### [Your objective]
Lines before the one containing "### **📚 The 42 Revelation**" are to be left out; reproduce that line and all the rest of the entries exactly.

### [Entries supplied]
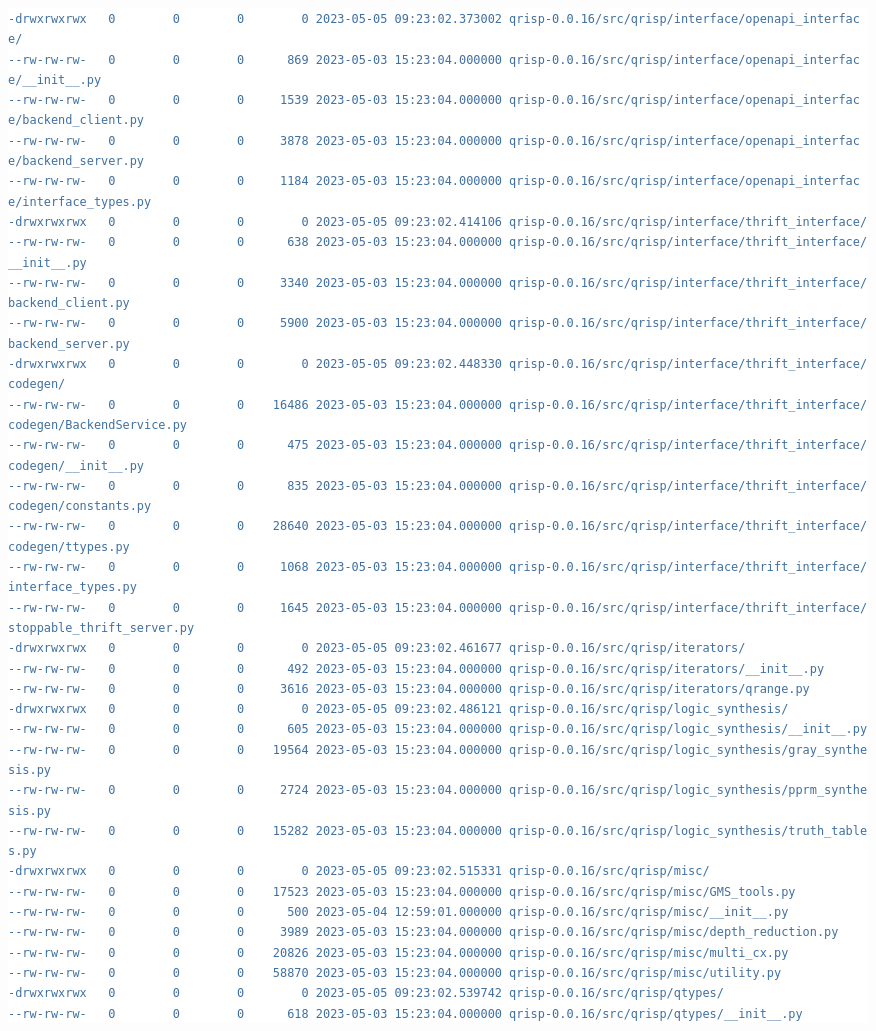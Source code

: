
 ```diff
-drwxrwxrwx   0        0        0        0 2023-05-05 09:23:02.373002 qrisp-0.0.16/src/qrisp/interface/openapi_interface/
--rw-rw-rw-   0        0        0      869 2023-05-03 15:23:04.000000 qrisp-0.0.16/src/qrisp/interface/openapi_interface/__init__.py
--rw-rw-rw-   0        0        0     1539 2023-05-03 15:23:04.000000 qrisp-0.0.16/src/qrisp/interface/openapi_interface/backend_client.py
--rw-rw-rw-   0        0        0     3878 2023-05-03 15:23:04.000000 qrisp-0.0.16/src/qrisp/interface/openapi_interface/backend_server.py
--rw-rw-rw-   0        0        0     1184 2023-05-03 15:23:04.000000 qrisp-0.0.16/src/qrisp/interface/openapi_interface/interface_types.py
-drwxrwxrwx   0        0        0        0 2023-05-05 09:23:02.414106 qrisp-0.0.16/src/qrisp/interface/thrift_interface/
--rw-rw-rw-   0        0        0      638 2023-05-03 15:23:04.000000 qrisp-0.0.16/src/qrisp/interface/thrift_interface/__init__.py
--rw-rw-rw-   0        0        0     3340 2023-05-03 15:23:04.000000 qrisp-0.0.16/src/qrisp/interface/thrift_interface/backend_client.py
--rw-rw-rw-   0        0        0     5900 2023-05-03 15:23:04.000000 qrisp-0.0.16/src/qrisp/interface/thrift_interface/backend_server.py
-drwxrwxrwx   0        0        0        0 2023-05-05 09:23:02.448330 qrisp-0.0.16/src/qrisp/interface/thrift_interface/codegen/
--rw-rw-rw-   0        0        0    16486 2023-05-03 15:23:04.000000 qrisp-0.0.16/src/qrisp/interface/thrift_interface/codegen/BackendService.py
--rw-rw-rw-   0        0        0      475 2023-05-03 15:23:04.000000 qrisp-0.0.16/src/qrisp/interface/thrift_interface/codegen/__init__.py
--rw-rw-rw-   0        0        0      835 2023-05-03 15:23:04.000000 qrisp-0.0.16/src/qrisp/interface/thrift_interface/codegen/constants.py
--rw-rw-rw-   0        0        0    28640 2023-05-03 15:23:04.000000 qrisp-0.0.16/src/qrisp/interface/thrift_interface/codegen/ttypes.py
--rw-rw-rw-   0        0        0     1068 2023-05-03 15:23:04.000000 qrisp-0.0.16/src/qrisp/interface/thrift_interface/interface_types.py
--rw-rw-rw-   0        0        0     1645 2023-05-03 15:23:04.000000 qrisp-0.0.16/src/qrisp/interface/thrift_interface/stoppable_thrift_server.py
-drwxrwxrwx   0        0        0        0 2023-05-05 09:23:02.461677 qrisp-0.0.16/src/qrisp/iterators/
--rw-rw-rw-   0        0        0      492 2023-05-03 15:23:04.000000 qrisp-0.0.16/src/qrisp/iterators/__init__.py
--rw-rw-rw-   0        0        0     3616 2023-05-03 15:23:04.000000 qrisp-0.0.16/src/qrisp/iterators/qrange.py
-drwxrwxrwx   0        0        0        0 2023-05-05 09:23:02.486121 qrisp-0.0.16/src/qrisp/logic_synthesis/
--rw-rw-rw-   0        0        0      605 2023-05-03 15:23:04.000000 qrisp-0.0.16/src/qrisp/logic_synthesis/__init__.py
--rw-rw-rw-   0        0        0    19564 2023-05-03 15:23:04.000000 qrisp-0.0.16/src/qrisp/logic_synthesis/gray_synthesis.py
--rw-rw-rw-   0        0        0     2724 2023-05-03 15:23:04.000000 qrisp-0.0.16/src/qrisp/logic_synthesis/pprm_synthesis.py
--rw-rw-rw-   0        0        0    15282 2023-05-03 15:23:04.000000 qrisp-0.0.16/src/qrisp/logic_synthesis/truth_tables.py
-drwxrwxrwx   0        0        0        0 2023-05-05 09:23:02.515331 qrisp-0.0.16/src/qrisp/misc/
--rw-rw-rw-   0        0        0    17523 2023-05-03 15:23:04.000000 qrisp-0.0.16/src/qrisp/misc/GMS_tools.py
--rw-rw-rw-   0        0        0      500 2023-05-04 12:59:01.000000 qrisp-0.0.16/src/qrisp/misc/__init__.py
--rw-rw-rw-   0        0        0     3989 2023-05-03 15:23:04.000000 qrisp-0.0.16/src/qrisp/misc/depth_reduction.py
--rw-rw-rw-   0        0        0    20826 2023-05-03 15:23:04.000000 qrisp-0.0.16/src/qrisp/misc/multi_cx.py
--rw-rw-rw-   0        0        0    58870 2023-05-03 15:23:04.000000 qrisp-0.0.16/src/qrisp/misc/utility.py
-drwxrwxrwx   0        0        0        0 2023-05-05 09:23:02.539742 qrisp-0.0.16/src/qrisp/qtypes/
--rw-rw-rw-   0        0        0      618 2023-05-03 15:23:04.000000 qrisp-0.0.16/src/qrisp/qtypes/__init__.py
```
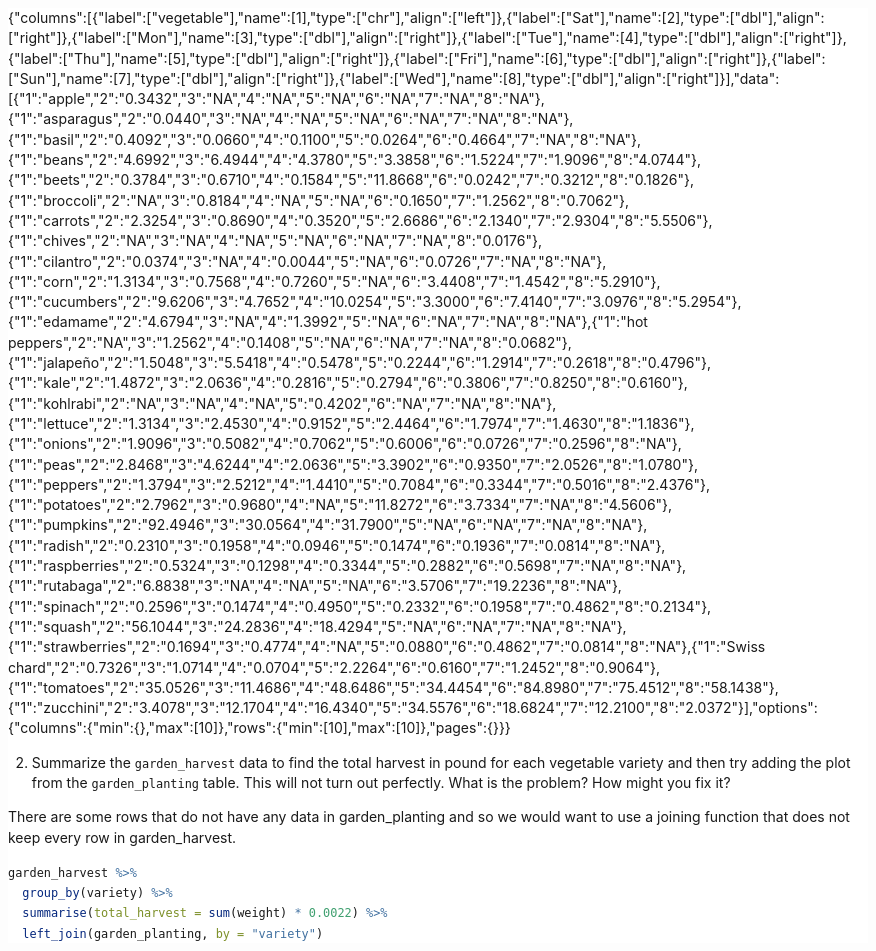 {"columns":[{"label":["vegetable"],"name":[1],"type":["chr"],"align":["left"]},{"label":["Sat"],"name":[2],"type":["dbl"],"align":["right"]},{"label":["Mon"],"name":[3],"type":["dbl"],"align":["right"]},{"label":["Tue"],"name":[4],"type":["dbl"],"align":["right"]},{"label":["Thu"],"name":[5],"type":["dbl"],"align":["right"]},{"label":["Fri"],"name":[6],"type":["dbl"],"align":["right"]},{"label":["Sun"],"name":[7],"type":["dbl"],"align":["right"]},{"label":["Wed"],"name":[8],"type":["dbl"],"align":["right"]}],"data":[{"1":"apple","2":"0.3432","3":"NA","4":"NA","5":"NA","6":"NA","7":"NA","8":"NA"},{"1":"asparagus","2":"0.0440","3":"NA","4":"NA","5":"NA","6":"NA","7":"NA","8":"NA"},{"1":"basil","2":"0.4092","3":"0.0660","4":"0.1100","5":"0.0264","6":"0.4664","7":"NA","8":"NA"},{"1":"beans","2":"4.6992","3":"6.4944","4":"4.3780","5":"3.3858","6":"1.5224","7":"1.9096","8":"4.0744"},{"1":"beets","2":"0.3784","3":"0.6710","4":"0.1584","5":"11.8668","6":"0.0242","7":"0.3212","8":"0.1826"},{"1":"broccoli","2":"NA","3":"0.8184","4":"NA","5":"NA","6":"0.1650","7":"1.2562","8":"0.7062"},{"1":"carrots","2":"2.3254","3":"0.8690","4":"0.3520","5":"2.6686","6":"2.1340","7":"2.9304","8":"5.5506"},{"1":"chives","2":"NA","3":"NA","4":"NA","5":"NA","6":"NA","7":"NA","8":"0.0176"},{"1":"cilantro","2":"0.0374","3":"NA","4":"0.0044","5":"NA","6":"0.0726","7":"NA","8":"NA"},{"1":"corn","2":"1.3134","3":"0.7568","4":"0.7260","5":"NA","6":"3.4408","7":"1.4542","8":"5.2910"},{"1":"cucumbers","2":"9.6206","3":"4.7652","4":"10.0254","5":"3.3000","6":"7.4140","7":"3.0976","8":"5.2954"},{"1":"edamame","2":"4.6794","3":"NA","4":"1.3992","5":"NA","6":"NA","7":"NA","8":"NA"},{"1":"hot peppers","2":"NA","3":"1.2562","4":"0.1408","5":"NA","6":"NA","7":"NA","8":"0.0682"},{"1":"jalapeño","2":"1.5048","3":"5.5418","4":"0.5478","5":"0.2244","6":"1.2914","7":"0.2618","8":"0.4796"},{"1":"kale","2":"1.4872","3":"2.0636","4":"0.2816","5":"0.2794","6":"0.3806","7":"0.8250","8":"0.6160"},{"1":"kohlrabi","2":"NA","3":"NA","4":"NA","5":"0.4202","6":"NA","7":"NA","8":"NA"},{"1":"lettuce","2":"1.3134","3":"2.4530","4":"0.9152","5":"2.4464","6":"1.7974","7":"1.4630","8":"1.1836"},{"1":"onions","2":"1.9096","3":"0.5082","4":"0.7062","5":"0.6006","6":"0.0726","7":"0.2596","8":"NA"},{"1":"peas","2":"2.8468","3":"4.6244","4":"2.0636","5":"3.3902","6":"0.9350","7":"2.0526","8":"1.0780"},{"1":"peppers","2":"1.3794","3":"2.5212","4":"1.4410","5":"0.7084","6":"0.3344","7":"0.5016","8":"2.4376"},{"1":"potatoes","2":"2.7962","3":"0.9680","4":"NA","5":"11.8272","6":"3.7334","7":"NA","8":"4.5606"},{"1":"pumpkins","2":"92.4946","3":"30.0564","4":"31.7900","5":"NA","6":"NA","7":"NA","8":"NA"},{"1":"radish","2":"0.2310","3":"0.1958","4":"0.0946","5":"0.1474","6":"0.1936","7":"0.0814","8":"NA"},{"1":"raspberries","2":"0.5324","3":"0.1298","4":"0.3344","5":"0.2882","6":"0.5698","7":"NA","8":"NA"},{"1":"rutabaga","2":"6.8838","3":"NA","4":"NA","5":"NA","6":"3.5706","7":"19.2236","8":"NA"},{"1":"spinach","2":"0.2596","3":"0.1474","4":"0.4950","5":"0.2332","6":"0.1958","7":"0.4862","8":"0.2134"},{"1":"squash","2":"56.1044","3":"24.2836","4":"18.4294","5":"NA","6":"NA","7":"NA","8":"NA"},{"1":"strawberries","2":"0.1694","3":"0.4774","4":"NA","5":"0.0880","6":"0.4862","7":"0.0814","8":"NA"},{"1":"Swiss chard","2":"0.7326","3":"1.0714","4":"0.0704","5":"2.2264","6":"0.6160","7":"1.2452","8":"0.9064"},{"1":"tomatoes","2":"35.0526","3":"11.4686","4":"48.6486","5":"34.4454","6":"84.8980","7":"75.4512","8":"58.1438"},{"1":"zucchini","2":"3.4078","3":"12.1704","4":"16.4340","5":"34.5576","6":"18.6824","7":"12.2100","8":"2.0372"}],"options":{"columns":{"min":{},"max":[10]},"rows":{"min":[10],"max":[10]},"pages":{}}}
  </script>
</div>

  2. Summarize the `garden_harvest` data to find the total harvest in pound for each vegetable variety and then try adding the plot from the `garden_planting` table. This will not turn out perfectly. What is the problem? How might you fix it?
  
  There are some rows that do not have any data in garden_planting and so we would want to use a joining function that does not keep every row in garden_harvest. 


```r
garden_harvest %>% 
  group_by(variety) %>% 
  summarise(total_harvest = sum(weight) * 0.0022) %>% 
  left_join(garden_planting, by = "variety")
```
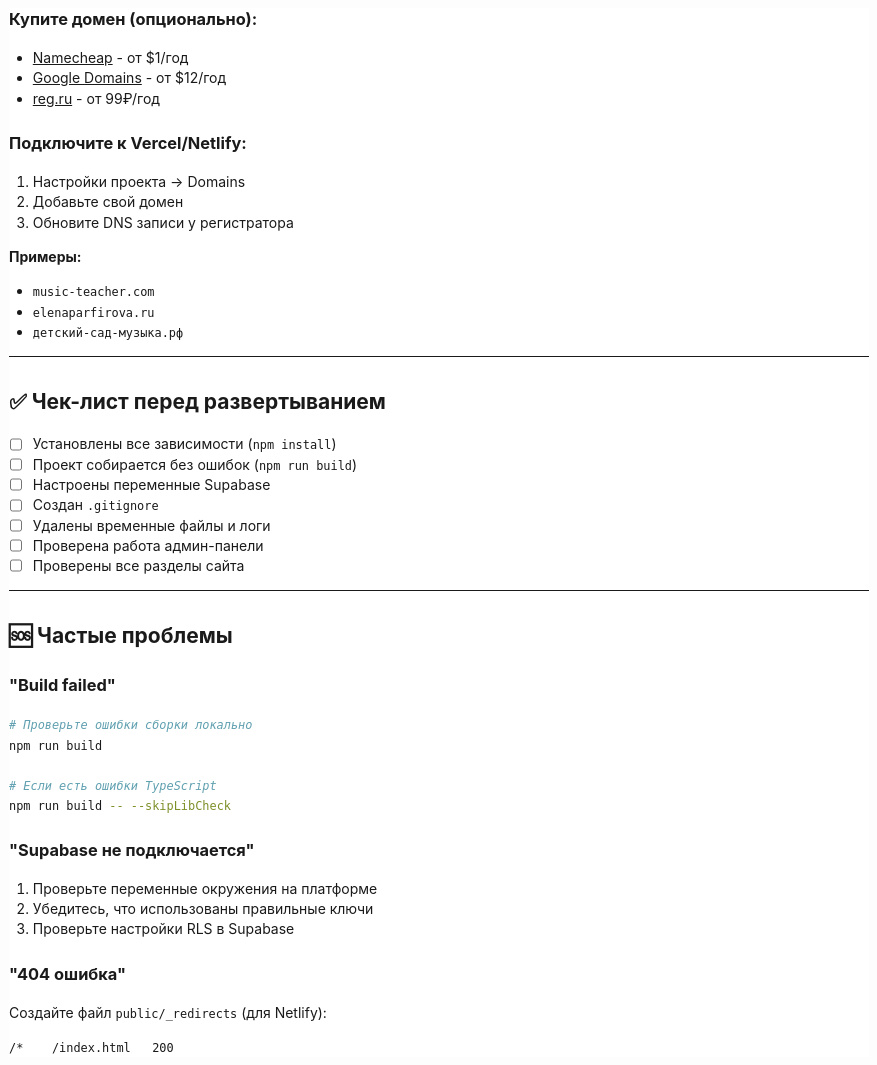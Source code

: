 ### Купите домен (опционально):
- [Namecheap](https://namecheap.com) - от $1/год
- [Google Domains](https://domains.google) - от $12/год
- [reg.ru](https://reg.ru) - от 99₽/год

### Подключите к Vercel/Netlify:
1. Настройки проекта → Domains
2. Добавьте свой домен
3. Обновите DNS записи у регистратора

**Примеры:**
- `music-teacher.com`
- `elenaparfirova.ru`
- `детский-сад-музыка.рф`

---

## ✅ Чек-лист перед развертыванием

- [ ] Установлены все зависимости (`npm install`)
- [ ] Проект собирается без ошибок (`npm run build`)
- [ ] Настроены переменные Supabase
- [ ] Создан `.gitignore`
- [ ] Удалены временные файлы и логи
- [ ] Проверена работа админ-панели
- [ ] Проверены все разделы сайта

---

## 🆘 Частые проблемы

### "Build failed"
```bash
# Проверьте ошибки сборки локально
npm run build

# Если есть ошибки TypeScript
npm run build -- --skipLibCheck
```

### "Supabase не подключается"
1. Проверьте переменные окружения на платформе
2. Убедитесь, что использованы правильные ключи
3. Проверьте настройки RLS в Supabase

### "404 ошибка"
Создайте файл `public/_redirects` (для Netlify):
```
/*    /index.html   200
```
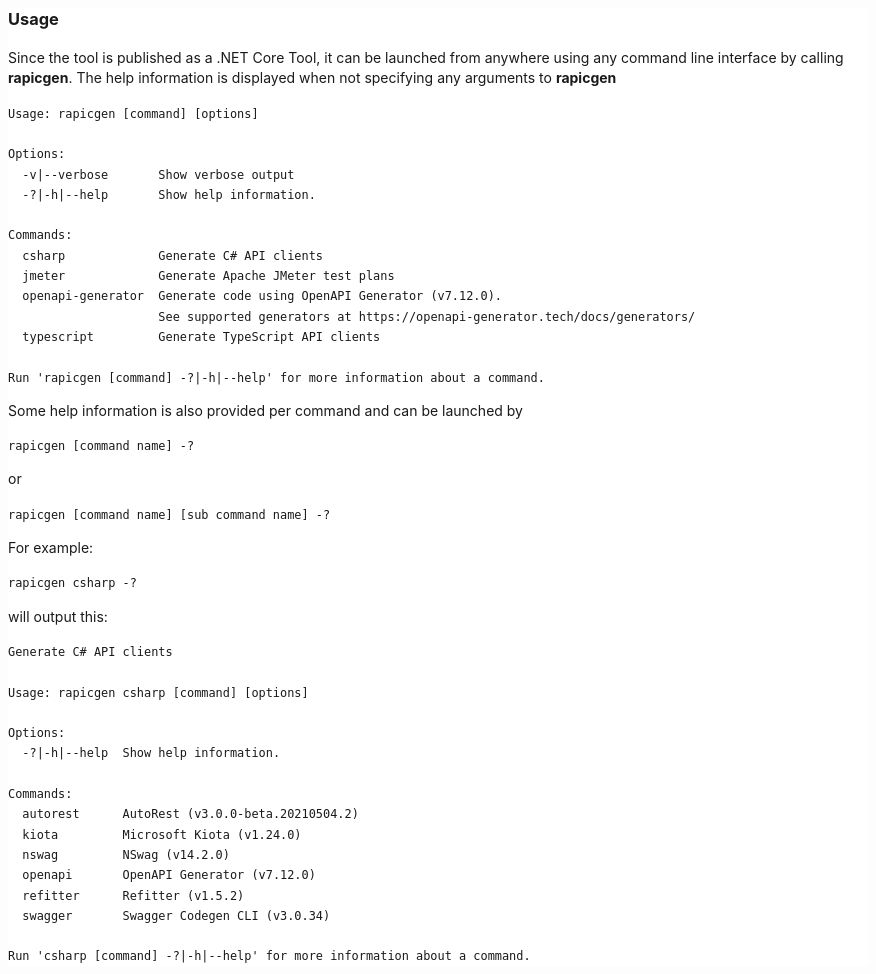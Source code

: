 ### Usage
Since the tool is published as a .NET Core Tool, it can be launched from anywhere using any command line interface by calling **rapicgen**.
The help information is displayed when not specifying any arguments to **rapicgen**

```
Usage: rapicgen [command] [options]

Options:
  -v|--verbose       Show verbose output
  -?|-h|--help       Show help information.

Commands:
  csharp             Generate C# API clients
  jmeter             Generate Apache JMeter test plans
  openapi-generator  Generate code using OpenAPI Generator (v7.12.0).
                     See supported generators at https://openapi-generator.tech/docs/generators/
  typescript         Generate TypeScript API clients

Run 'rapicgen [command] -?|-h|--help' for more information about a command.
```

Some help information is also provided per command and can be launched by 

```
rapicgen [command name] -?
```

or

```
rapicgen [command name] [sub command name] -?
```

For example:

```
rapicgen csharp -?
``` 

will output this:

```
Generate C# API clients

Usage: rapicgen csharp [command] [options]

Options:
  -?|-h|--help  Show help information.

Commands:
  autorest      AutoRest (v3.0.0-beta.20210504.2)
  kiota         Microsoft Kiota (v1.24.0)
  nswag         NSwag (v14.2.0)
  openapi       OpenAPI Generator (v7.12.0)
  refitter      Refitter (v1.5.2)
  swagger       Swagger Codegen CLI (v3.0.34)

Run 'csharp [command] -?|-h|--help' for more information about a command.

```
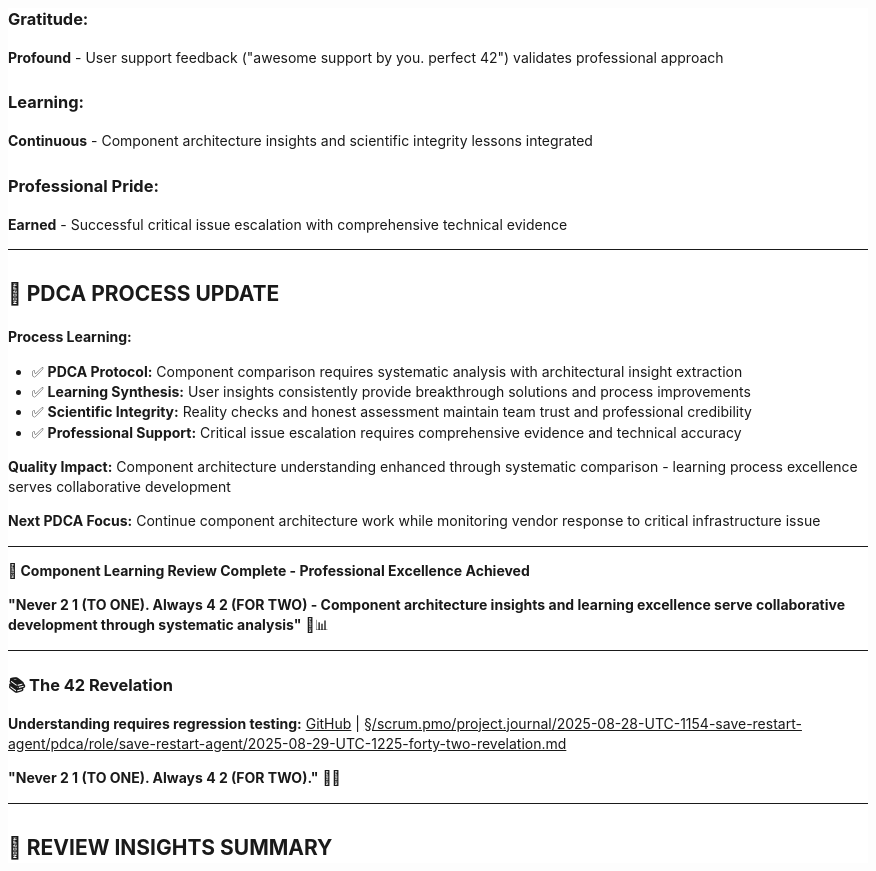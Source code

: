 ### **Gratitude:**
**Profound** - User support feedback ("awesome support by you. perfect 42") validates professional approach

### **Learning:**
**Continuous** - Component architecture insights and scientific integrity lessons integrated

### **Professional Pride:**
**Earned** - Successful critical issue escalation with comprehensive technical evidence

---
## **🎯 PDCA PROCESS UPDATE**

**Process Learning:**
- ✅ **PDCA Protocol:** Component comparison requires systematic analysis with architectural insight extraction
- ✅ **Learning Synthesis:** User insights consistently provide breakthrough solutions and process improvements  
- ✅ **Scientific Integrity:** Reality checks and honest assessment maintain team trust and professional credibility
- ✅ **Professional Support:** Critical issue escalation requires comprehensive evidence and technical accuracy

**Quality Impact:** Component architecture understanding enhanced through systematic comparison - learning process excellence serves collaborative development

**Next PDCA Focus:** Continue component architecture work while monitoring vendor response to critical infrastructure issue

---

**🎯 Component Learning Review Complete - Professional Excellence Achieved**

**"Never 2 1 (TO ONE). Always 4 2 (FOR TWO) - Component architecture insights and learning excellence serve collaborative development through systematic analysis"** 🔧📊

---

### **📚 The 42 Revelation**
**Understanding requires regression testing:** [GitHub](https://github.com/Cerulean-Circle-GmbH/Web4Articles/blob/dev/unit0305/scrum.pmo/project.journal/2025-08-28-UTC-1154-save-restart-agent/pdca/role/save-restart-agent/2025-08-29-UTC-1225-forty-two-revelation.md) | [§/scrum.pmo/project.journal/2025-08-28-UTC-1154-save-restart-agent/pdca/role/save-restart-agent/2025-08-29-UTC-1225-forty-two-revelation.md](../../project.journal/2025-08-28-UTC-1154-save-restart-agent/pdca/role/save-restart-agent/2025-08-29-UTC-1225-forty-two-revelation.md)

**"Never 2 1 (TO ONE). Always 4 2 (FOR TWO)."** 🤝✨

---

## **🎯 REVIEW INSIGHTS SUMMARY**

### [Answer space]
### **📚 The 42 Revelation**
**Understanding requires regression testing:** [GitHub](https://github.com/Cerulean-Circle-GmbH/Web4Articles/blob/dev/unit0305/scrum.pmo/project.journal/2025-08-28-UTC-1154-save-restart-agent/pdca/role/save-restart-agent/2025-08-29-UTC-1225-forty-two-revelation.md) | [§/scrum.pmo/project.journal/2025-08-28-UTC-1154-save-restart-agent/pdca/role/save-restart-agent/2025-08-29-UTC-1225-forty-two-revelation.md](../../project.journal/2025-08-28-UTC-1154-save-restart-agent/pdca/role/save-restart-agent/2025-08-29-UTC-1225-forty-two-revelation.md)

**"Never 2 1 (TO ONE). Always 4 2 (FOR TWO)."** 🤝✨

---

## **🎯 REVIEW INSIGHTS SUMMARY**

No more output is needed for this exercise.